I wouldn't be so absolutist about it, but certainly they're of
extremely limited utility if of any at all in such cases.  And yes, it
can be an interesting operation.  But what does that have to do with
using revnos in other cases?  You keep saying "having" where I would
say "using".


> No. If you "undo", you'd undo the whole history too. And if you undo
> to a point that was on a branch, you'd have to re-write _all_ the
> revision ID's.

Well, I guess in this particular case I still don't see why you'd
generally undo big hunks of a branch versus just flipping your working
tree to different versions.  But contrived examples are still
examples, and even if so, truncate()'ing a list of numbers is a
constant time operation.  And even if you had to renumber totally...
my $DEITY, I'd expect my old 200MHz PPro to renumber a hundred
thousand rev long mainline in half a second.


> > I consider it a _technical_ sign of a way of thinking about
> > branches I prefer   8-}
> 
> Quite frankly, I just don't think you understand what it means.

Quite frankly, I just don't think you understand that I WANT to care
about first parents.  No, really.  Seriously.  I really really really
want to.  If my VCS didn't give me numbers along the mainline, I'd
still care out it.  If the revisions were all named SHA-1 hashes, I'd
still care about it.  If I had a metric quidnillion ways to
cross-section and compare branches, I'd still care about it.

This comes with costs.  Chief among them is a restriction of my
actions; I can't fast-forward branches where I care about the
mainline.  That's a cost.  That means I have to take some care about
what operations I perform.  I *GLEEFULLY* pony up that cost.
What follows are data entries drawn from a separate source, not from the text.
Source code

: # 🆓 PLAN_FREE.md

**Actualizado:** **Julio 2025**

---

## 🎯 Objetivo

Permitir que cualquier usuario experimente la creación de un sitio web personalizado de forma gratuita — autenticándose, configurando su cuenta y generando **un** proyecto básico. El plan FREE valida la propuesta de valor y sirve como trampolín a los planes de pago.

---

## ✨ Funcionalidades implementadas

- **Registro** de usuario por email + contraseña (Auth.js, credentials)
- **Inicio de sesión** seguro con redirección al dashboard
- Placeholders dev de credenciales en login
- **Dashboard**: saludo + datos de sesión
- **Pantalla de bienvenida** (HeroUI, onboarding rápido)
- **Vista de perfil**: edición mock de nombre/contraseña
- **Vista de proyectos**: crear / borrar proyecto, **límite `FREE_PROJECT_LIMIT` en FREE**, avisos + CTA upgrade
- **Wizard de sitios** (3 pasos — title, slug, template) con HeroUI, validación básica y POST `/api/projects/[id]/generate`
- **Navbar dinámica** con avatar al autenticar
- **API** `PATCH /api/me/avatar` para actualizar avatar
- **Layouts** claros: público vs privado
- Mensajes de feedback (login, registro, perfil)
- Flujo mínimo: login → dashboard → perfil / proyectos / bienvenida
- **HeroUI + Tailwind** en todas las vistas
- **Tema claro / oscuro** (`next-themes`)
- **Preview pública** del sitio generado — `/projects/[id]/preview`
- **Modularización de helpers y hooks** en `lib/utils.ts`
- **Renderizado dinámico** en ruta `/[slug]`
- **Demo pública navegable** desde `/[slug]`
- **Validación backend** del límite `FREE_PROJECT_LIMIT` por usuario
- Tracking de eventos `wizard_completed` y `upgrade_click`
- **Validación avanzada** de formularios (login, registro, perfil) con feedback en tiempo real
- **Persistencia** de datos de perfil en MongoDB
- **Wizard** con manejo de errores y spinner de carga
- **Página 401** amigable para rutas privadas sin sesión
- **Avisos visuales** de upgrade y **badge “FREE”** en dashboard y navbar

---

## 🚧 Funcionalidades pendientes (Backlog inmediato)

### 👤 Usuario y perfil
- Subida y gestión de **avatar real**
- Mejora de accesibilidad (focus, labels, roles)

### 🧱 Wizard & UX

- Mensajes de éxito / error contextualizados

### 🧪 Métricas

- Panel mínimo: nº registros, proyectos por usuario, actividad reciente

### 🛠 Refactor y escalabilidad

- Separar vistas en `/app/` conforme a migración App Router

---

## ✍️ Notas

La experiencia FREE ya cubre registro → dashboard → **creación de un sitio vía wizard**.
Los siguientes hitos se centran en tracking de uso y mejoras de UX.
Because I care about the mainline, revnos can be useful.  I like
revnos.  It has to cost SOMETHING to come up with them (though there
seems to be disagreement about the size of that cost), since doing
'x+y' will always cost more than doing 'x'.  I've never seen a case
where that cost even appeared MEASURABLE, much less significant
(things have to be pretty expensive to compare to the cost of starting
up python and loading a bunch of files into it ;).  So far, I've not
seen the slightest hint of a cost that would make it even worth asking
the question of whether the cost is worth it to me.


I care about that first parent line.  Therefore, I require my tool to
at least _pretend_ to care.  I'm not aware of any way in which the
fundamental bzr structures care, but the UI is chock full of
pretending.  A necessary part of that pretending is not changing my
mainline unless I specifically ask for it, and that means a
merge-vs-pull distinction needs to be there.  That's a _technical_
sign that the tool is ready to work with me the way I want to work.  A
lack of it is a _technical_ sign that it's not suitable.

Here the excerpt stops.